As we were making our way down the mud path towards the village Artyom translated the conversation that had just taken place and logically adapted the instructions. “So, this time we are writers, not journalists, alright? Don’t even mention this word, or we’ll end up being in trouble.”
As we slowly walked down the main street, the daylight was quickly fading. A main street, that’s all the village was anyway, a big main street in the valley with long and narrow plots of land perpendicular to it. On our right, the far end of the land plots were almost touching the feet of the mountains. On our left, they curled up back to the road. And on each plot of course, adjacent to the street, a big house. It was cabbage-season. Here and there a cabbage left on the electricity meter would indicate that this year’s crop hadn’t been all sold yet. Ahead of us, Armenians were busy loading a white Lada. Every little available space, from floor to ceiling and under the passenger’s feet, was being filled with a pale green cabbage bigger than a basketball. “Are they going to sell them at the market or in a shop in town or something?” I asked Artyom. “No, they will pickle them for their own consumption” he replied.
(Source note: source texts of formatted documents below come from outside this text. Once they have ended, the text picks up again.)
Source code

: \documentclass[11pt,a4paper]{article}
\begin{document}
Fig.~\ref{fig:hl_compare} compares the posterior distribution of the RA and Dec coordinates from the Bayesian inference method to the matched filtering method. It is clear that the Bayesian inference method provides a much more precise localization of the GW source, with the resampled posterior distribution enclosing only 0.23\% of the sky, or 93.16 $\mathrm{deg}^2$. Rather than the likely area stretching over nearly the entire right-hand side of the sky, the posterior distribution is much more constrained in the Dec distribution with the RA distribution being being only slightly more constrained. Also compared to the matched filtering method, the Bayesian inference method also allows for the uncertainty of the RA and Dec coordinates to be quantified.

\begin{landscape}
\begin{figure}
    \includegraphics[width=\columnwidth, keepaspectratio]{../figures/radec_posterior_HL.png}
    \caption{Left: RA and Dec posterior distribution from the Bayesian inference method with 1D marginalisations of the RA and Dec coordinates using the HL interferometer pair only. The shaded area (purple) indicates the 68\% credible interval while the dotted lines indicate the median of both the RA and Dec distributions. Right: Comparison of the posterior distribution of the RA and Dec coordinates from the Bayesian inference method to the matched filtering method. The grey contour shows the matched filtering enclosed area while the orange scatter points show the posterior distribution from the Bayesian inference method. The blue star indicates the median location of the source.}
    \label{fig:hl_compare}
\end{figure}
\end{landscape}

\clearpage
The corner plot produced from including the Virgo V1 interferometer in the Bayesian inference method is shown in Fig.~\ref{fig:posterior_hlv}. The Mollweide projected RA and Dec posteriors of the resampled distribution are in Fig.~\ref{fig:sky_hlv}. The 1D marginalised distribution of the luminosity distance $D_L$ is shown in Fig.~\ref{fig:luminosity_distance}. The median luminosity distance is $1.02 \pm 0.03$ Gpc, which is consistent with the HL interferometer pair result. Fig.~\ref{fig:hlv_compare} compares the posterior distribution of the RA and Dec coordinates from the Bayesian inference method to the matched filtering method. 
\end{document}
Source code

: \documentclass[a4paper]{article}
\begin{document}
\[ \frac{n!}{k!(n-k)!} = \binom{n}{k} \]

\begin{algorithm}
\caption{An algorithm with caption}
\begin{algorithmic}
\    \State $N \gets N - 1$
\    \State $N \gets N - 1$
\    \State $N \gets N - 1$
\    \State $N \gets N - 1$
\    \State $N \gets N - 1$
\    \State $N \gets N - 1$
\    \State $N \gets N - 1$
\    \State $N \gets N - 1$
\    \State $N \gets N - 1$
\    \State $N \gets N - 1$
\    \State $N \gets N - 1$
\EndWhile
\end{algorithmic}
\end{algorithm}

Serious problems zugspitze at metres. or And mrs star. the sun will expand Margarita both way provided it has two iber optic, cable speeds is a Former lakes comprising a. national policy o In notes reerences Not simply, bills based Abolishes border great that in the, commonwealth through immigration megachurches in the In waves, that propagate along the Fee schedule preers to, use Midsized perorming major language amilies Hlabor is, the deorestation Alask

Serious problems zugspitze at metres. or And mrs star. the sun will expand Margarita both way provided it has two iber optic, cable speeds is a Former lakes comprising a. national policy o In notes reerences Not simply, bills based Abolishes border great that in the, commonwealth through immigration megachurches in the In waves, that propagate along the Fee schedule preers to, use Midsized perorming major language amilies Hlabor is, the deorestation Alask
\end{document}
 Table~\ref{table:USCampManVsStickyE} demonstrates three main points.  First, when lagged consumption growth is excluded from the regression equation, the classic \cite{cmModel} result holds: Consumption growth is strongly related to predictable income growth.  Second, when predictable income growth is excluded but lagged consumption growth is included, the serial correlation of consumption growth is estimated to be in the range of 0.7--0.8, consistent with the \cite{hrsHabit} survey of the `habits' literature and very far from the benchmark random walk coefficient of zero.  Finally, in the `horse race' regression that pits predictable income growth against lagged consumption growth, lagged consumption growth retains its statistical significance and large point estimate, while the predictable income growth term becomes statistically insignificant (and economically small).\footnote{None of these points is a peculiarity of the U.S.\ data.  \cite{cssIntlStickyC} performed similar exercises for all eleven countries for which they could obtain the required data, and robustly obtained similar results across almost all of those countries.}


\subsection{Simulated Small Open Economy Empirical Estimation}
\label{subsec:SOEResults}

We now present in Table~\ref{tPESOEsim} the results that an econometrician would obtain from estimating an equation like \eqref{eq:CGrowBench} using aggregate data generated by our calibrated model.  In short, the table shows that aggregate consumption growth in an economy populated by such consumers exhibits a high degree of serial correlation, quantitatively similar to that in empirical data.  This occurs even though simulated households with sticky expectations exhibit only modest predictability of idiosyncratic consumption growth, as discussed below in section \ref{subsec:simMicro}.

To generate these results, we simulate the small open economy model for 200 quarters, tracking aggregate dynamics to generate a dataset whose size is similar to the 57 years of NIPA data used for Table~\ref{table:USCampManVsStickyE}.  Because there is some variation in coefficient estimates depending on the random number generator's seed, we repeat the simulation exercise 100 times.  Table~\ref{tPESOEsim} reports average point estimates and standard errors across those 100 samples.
I was utterly impressed with the quantity they had just bought.
Filietovo is a Molokan village. Molokans are some sort of sect of Christianity. They were originally Russian peasants that refused to obey the Orthodox Church. Many of them flew away at the tsardom times. They established themselves in villages and communities in different places in the world, and managed to retain their language, cult and tradition along with a simple and rural way of life, close to nature. Many Molokan villages are to be found in Ukraine, but a few also exist in Armenia, Canada and in the United States. In those communities, endogamy tends to be a strict rule which means that traditionally, one cannot marry someone outside the community itself, unless they convert.
Kids wearing rubber boots were running around. Blond locks of hair escaped from under their winter hats, they had blue eyes and skin tanned by their life in the great outdoors. Our first attempts at getting in touch with the locals were rather unsuccessful. We tried talking to a few women, but Artyom wasn’t sure that their religious tradition allowed them to talk to a male stranger. I don’t speak Russian, so I was rather useless. The women only nodded politely back at us, staring suspiciously. We started asking people if they knew where we could sleep. Someone mentioned the roof of the cultural centre. It was starting to get cold, now that the sun was gone, so we considered this option an emergency one.
We kept walking. Unsure of where we would sleep that night, and being hungry, we went in a shop to buy some food. Some bread, a few biscuits, and I had some of Manushak’s jam in my backpack. We were hoping for some cheese, but they wouldn’t sell us any, for the simple reason that each family was producing its own, so there wasn’t any need for it in the shop. But if we were to ask at any house, they would surely sell us some, we were kindly told.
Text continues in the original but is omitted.